The records are to be copied word for word, and the pictures dropped.

# # #

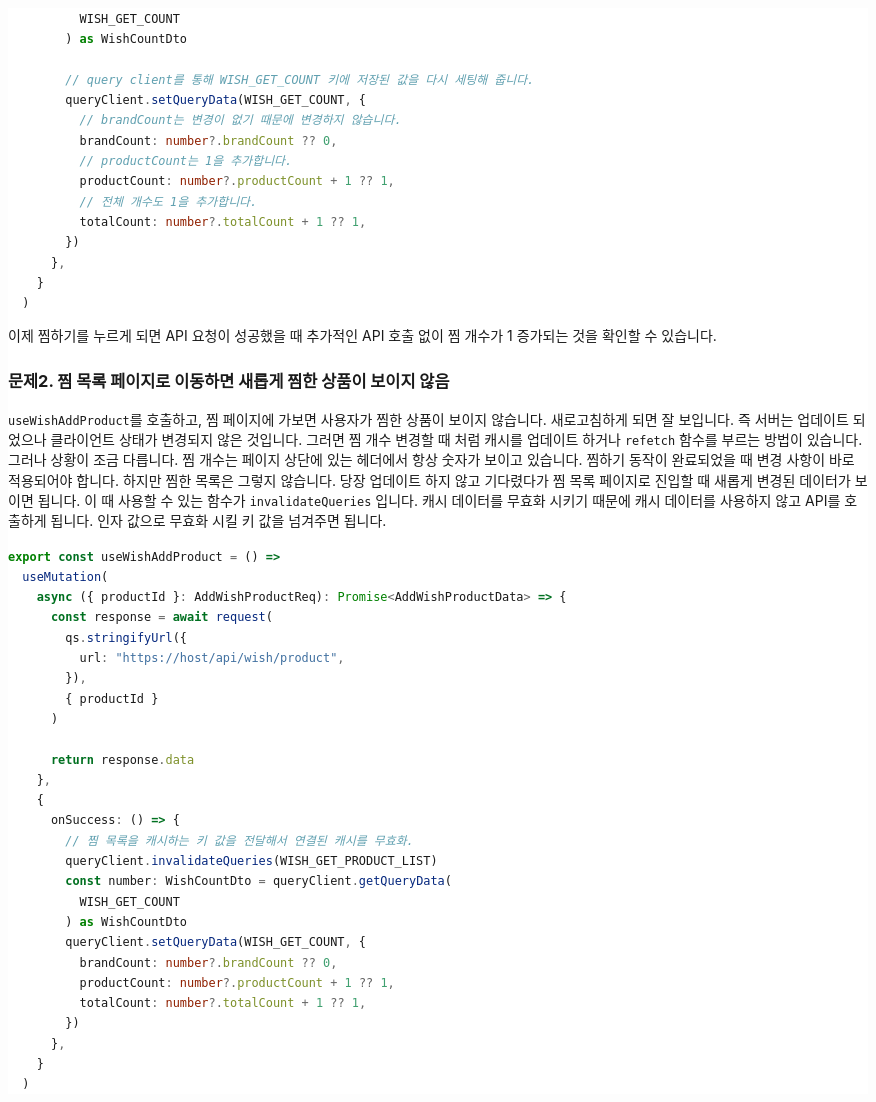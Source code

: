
 ```ts
          WISH_GET_COUNT
        ) as WishCountDto

        // query client를 통해 WISH_GET_COUNT 키에 저장된 값을 다시 세팅해 줍니다.
        queryClient.setQueryData(WISH_GET_COUNT, {
          // brandCount는 변경이 없기 때문에 변경하지 않습니다.
          brandCount: number?.brandCount ?? 0,
          // productCount는 1을 추가합니다.
          productCount: number?.productCount + 1 ?? 1,
          // 전체 개수도 1을 추가합니다.
          totalCount: number?.totalCount + 1 ?? 1,
        })
      },
    }
  )
```

이제 찜하기를 누르게 되면 API 요청이 성공했을 때 추가적인 API 호출 없이 찜 개수가 1 증가되는 것을 확인할 수 있습니다.

### 문제2. 찜 목록 페이지로 이동하면 새롭게 찜한 상품이 보이지 않음

`useWishAddProduct`를 호출하고, 찜 페이지에 가보면 사용자가 찜한 상품이 보이지 않습니다. 새로고침하게 되면 잘 보입니다. 즉 서버는 업데이트 되었으나 클라이언트 상태가 변경되지 않은 것입니다. 그러면 찜 개수 변경할 때 처럼 캐시를 업데이트 하거나 `refetch` 함수를 부르는 방법이 있습니다. 그러나 상황이 조금 다릅니다. 찜 개수는 페이지 상단에 있는 헤더에서 항상 숫자가 보이고 있습니다. 찜하기 동작이 완료되었을 때 변경 사항이 바로 적용되어야 합니다. 하지만 찜한 목록은 그렇지 않습니다. 당장 업데이트 하지 않고 기다렸다가 찜 목록 페이지로 진입할 때 새롭게 변경된 데이터가 보이면 됩니다. 이 때 사용할 수 있는 함수가 `invalidateQueries` 입니다. 캐시 데이터를 무효화 시키기 때문에 캐시 데이터를 사용하지 않고 API를 호출하게 됩니다. 인자 값으로 무효화 시킬 키 값을 넘겨주면 됩니다.

```ts
export const useWishAddProduct = () =>
  useMutation(
    async ({ productId }: AddWishProductReq): Promise<AddWishProductData> => {
      const response = await request(
        qs.stringifyUrl({
          url: "https://host/api/wish/product",
        }),
        { productId }
      )

      return response.data
    },
    {
      onSuccess: () => {
        // 찜 목록을 캐시하는 키 값을 전달해서 연결된 캐시를 무효화.
        queryClient.invalidateQueries(WISH_GET_PRODUCT_LIST)
        const number: WishCountDto = queryClient.getQueryData(
          WISH_GET_COUNT
        ) as WishCountDto
        queryClient.setQueryData(WISH_GET_COUNT, {
          brandCount: number?.brandCount ?? 0,
          productCount: number?.productCount + 1 ?? 1,
          totalCount: number?.totalCount + 1 ?? 1,
        })
      },
    }
  )
```
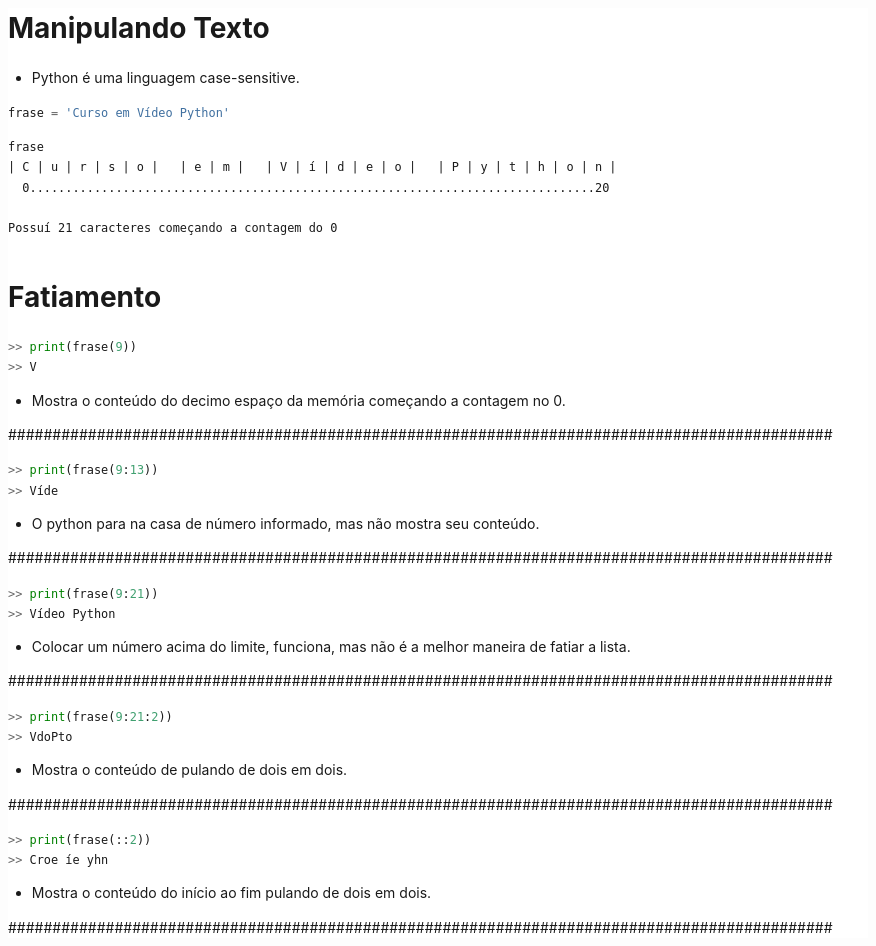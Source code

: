 # Manipulando Texto

* Python é uma linguagem case-sensitive.

```python
frase = 'Curso em Vídeo Python'
```
```
frase
| C | u | r | s | o |   | e | m |   | V | í | d | e | o |   | P | y | t | h | o | n |
  0...............................................................................20

Possuí 21 caracteres começando a contagem do 0
```

# Fatiamento

``` python
>> print(frase(9))
>> V
```
* Mostra o conteúdo do decimo espaço da memória começando a contagem no 0.

#############################################################################################

``` python
>> print(frase(9:13))
>> Víde
```
* O python para na casa de número informado, mas não mostra seu conteúdo.

#############################################################################################

``` python
>> print(frase(9:21))
>> Vídeo Python
```
* Colocar um número acima do limite, funciona, mas não é a melhor maneira de fatiar a lista.

#############################################################################################

``` python
>> print(frase(9:21:2))
>> VdoPto
```
* Mostra o conteúdo de pulando de dois em dois.

#############################################################################################

``` python
>> print(frase(::2))
>> Croe íe yhn
```
* Mostra o conteúdo do início ao fim pulando de dois em dois.

#############################################################################################
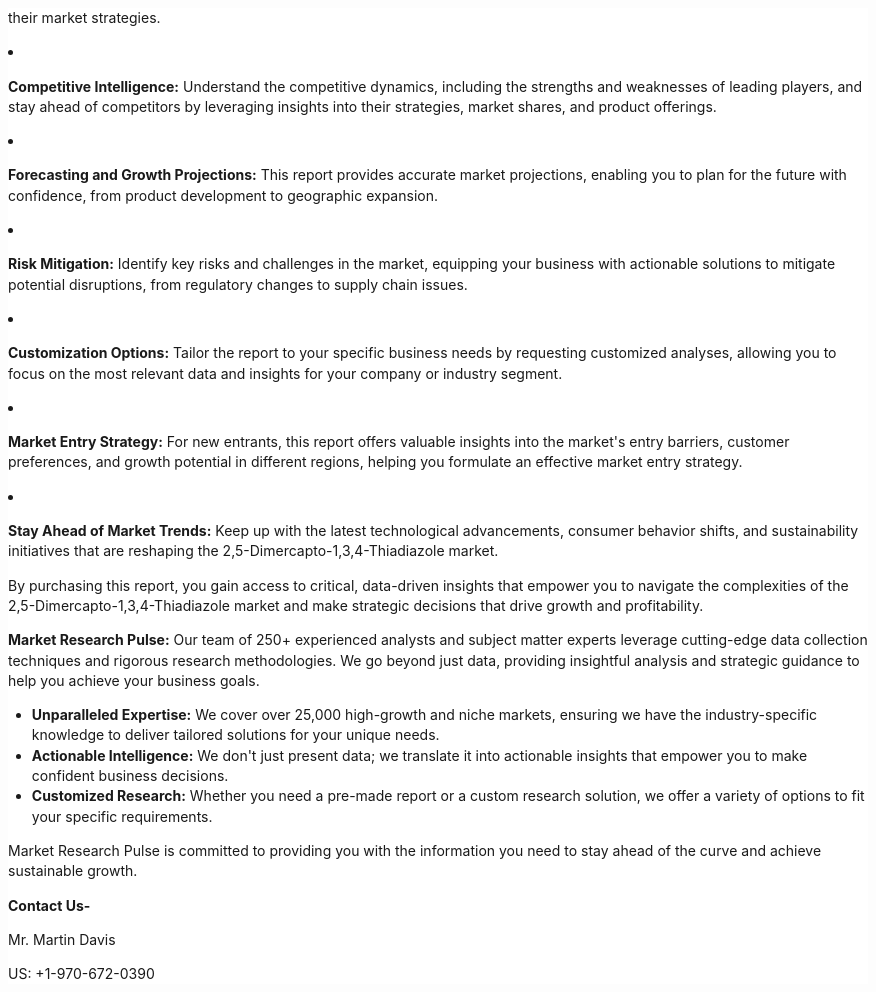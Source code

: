 their market strategies.</p></li><li><p><strong>Competitive Intelligence:</strong> Understand the competitive dynamics, including the strengths and weaknesses of leading players, and stay ahead of competitors by leveraging insights into their strategies, market shares, and product offerings.</p></li><li><p><strong>Forecasting and Growth Projections:</strong> This report provides accurate market projections, enabling you to plan for the future with confidence, from product development to geographic expansion.</p></li><li><p><strong>Risk Mitigation:</strong> Identify key risks and challenges in the market, equipping your business with actionable solutions to mitigate potential disruptions, from regulatory changes to supply chain issues.</p></li><li><p><strong>Customization Options:</strong> Tailor the report to your specific business needs by requesting customized analyses, allowing you to focus on the most relevant data and insights for your company or industry segment.</p></li><li><p><strong>Market Entry Strategy:</strong> For new entrants, this report offers valuable insights into the market's entry barriers, customer preferences, and growth potential in different regions, helping you formulate an effective market entry strategy.</p></li><li><p><strong>Stay Ahead of Market Trends:</strong> Keep up with the latest technological advancements, consumer behavior shifts, and sustainability initiatives that are reshaping the 2,5-Dimercapto-1,3,4-Thiadiazole market.</p></li></ol><p>By purchasing this report, you gain access to critical, data-driven insights that empower you to navigate the complexities of the 2,5-Dimercapto-1,3,4-Thiadiazole market and make strategic decisions that drive growth and profitability.</p><p><strong>Market Research Pulse:</strong>&nbsp;Our team of 250+ experienced analysts and subject matter experts leverage cutting-edge data collection techniques and rigorous research methodologies. We go beyond just data, providing insightful analysis and strategic guidance to help you achieve your business goals.</p><ul><li><strong>Unparalleled Expertise:</strong>&nbsp;We cover over 25,000 high-growth and niche markets, ensuring we have the industry-specific knowledge to deliver tailored solutions for your unique needs.</li><li><strong>Actionable Intelligence:</strong>&nbsp;We don't just present data; we translate it into actionable insights that empower you to make confident business decisions.</li><li><strong>Customized Research:</strong>&nbsp;Whether you need a pre-made report or a custom research solution, we offer a variety of options to fit your specific requirements.</li></ul><p>Market Research Pulse is committed to providing you with the information you need to stay ahead of the curve and achieve sustainable growth.</p><p><strong>Contact Us-</strong></p><p>Mr. Martin Davis</p><p>US: +1-970-672-0390</p>
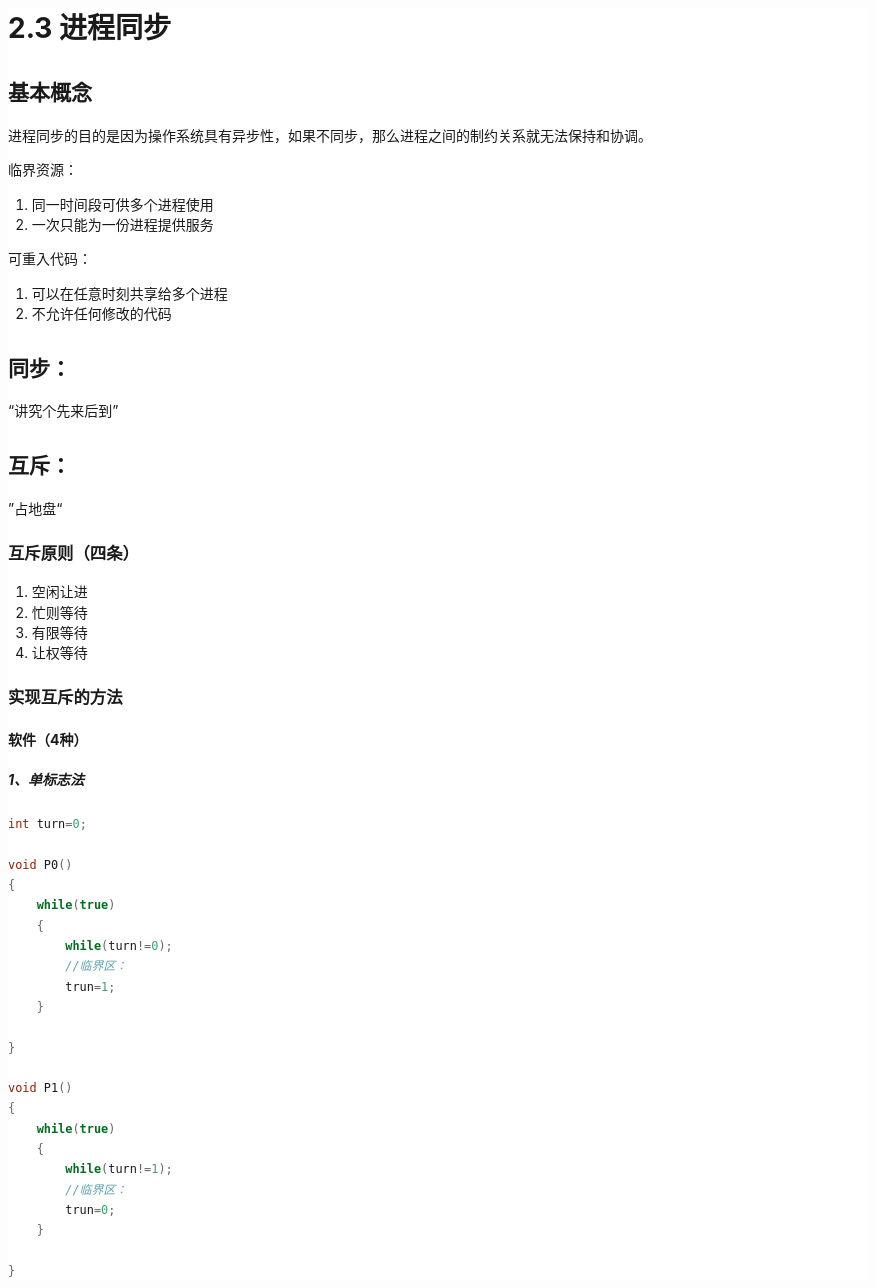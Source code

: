# 2.3 进程同步

## 基本概念

进程同步的目的是因为操作系统具有异步性，如果不同步，那么进程之间的制约关系就无法保持和协调。

临界资源：
1. 同一时间段可供多个进程使用
2. 一次只能为一份进程提供服务

可重入代码：
1. 可以在任意时刻共享给多个进程
2. 不允许任何修改的代码

## **同步**：
“讲究个先来后到”

## **互斥**：
”占地盘“

### **互斥原则（四条）**
1. 空闲让进
2. 忙则等待
3. 有限等待
4. 让权等待

### 实现互斥的方法

#### 软件（4种）

##### 1、单标志法

```c
int turn=0;

void P0()
{
    while(true)
    {
        while(turn!=0);
        //临界区：
        trun=1;
    }
    
}

void P1()
{
    while(true)
    {
        while(turn!=1);
        //临界区：
        trun=0;
    }
    
}
```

# # #

### Problem solution
Source code

:
 ```ts
          WISH_GET_COUNT
        ) as WishCountDto

        // query client를 통해 WISH_GET_COUNT 키에 저장된 값을 다시 세팅해 줍니다.
        queryClient.setQueryData(WISH_GET_COUNT, {
          // brandCount는 변경이 없기 때문에 변경하지 않습니다.
          brandCount: number?.brandCount ?? 0,
          // productCount는 1을 추가합니다.
          productCount: number?.productCount + 1 ?? 1,
          // 전체 개수도 1을 추가합니다.
          totalCount: number?.totalCount + 1 ?? 1,
        })
      },
    }
  )
```

이제 찜하기를 누르게 되면 API 요청이 성공했을 때 추가적인 API 호출 없이 찜 개수가 1 증가되는 것을 확인할 수 있습니다.

### 문제2. 찜 목록 페이지로 이동하면 새롭게 찜한 상품이 보이지 않음

`useWishAddProduct`를 호출하고, 찜 페이지에 가보면 사용자가 찜한 상품이 보이지 않습니다. 새로고침하게 되면 잘 보입니다. 즉 서버는 업데이트 되었으나 클라이언트 상태가 변경되지 않은 것입니다. 그러면 찜 개수 변경할 때 처럼 캐시를 업데이트 하거나 `refetch` 함수를 부르는 방법이 있습니다. 그러나 상황이 조금 다릅니다. 찜 개수는 페이지 상단에 있는 헤더에서 항상 숫자가 보이고 있습니다. 찜하기 동작이 완료되었을 때 변경 사항이 바로 적용되어야 합니다. 하지만 찜한 목록은 그렇지 않습니다. 당장 업데이트 하지 않고 기다렸다가 찜 목록 페이지로 진입할 때 새롭게 변경된 데이터가 보이면 됩니다. 이 때 사용할 수 있는 함수가 `invalidateQueries` 입니다. 캐시 데이터를 무효화 시키기 때문에 캐시 데이터를 사용하지 않고 API를 호출하게 됩니다. 인자 값으로 무효화 시킬 키 값을 넘겨주면 됩니다.

```ts
export const useWishAddProduct = () =>
  useMutation(
    async ({ productId }: AddWishProductReq): Promise<AddWishProductData> => {
      const response = await request(
        qs.stringifyUrl({
          url: "https://host/api/wish/product",
        }),
        { productId }
      )

      return response.data
    },
    {
      onSuccess: () => {
        // 찜 목록을 캐시하는 키 값을 전달해서 연결된 캐시를 무효화.
        queryClient.invalidateQueries(WISH_GET_PRODUCT_LIST)
        const number: WishCountDto = queryClient.getQueryData(
          WISH_GET_COUNT
        ) as WishCountDto
        queryClient.setQueryData(WISH_GET_COUNT, {
          brandCount: number?.brandCount ?? 0,
          productCount: number?.productCount + 1 ?? 1,
          totalCount: number?.totalCount + 1 ?? 1,
        })
      },
    }
  )
```
Source code

: # Manipulando Texto

* Python é uma linguagem case-sensitive.

```python
frase = 'Curso em Vídeo Python'
```
```
frase
| C | u | r | s | o |   | e | m |   | V | í | d | e | o |   | P | y | t | h | o | n |
  0...............................................................................20

Possuí 21 caracteres começando a contagem do 0
```

# Fatiamento

``` python
>> print(frase(9))
>> V
```
* Mostra o conteúdo do decimo espaço da memória começando a contagem no 0.

#############################################################################################

``` python
>> print(frase(9:13))
>> Víde
```
* O python para na casa de número informado, mas não mostra seu conteúdo.

#############################################################################################

``` python
>> print(frase(9:21))
>> Vídeo Python
```
* Colocar um número acima do limite, funciona, mas não é a melhor maneira de fatiar a lista.

#############################################################################################

``` python
>> print(frase(9:21:2))
>> VdoPto
```
* Mostra o conteúdo de pulando de dois em dois.

#############################################################################################

``` python
>> print(frase(::2))
>> Croe íe yhn
```
* Mostra o conteúdo do início ao fim pulando de dois em dois.

#############################################################################################
Source code

: their market strategies.</p></li><li><p><strong>Competitive Intelligence:</strong> Understand the competitive dynamics, including the strengths and weaknesses of leading players, and stay ahead of competitors by leveraging insights into their strategies, market shares, and product offerings.</p></li><li><p><strong>Forecasting and Growth Projections:</strong> This report provides accurate market projections, enabling you to plan for the future with confidence, from product development to geographic expansion.</p></li><li><p><strong>Risk Mitigation:</strong> Identify key risks and challenges in the market, equipping your business with actionable solutions to mitigate potential disruptions, from regulatory changes to supply chain issues.</p></li><li><p><strong>Customization Options:</strong> Tailor the report to your specific business needs by requesting customized analyses, allowing you to focus on the most relevant data and insights for your company or industry segment.</p></li><li><p><strong>Market Entry Strategy:</strong> For new entrants, this report offers valuable insights into the market's entry barriers, customer preferences, and growth potential in different regions, helping you formulate an effective market entry strategy.</p></li><li><p><strong>Stay Ahead of Market Trends:</strong> Keep up with the latest technological advancements, consumer behavior shifts, and sustainability initiatives that are reshaping the 2,5-Dimercapto-1,3,4-Thiadiazole market.</p></li></ol><p>By purchasing this report, you gain access to critical, data-driven insights that empower you to navigate the complexities of the 2,5-Dimercapto-1,3,4-Thiadiazole market and make strategic decisions that drive growth and profitability.</p><p><strong>Market Research Pulse:</strong>&nbsp;Our team of 250+ experienced analysts and subject matter experts leverage cutting-edge data collection techniques and rigorous research methodologies. We go beyond just data, providing insightful analysis and strategic guidance to help you achieve your business goals.</p><ul><li><strong>Unparalleled Expertise:</strong>&nbsp;We cover over 25,000 high-growth and niche markets, ensuring we have the industry-specific knowledge to deliver tailored solutions for your unique needs.</li><li><strong>Actionable Intelligence:</strong>&nbsp;We don't just present data; we translate it into actionable insights that empower you to make confident business decisions.</li><li><strong>Customized Research:</strong>&nbsp;Whether you need a pre-made report or a custom research solution, we offer a variety of options to fit your specific requirements.</li></ul><p>Market Research Pulse is committed to providing you with the information you need to stay ahead of the curve and achieve sustainable growth.</p><p><strong>Contact Us-</strong></p><p>Mr. Martin Davis</p><p>US: +1-970-672-0390</p>
Source code

:# 2.3 进程同步

## 基本概念

进程同步的目的是因为操作系统具有异步性，如果不同步，那么进程之间的制约关系就无法保持和协调。

临界资源：
1. 同一时间段可供多个进程使用
2. 一次只能为一份进程提供服务

可重入代码：
1. 可以在任意时刻共享给多个进程
2. 不允许任何修改的代码

## **同步**：
“讲究个先来后到”

## **互斥**：
”占地盘“

### **互斥原则（四条）**
1. 空闲让进
2. 忙则等待
3. 有限等待
4. 让权等待

### 实现互斥的方法

#### 软件（4种）

##### 1、单标志法

```c
int turn=0;

void P0()
{
    while(true)
    {
        while(turn!=0);
        //临界区：
        trun=1;
    }
    
}

void P1()
{
    while(true)
    {
        while(turn!=1);
        //临界区：
        trun=0;
    }
    
}
```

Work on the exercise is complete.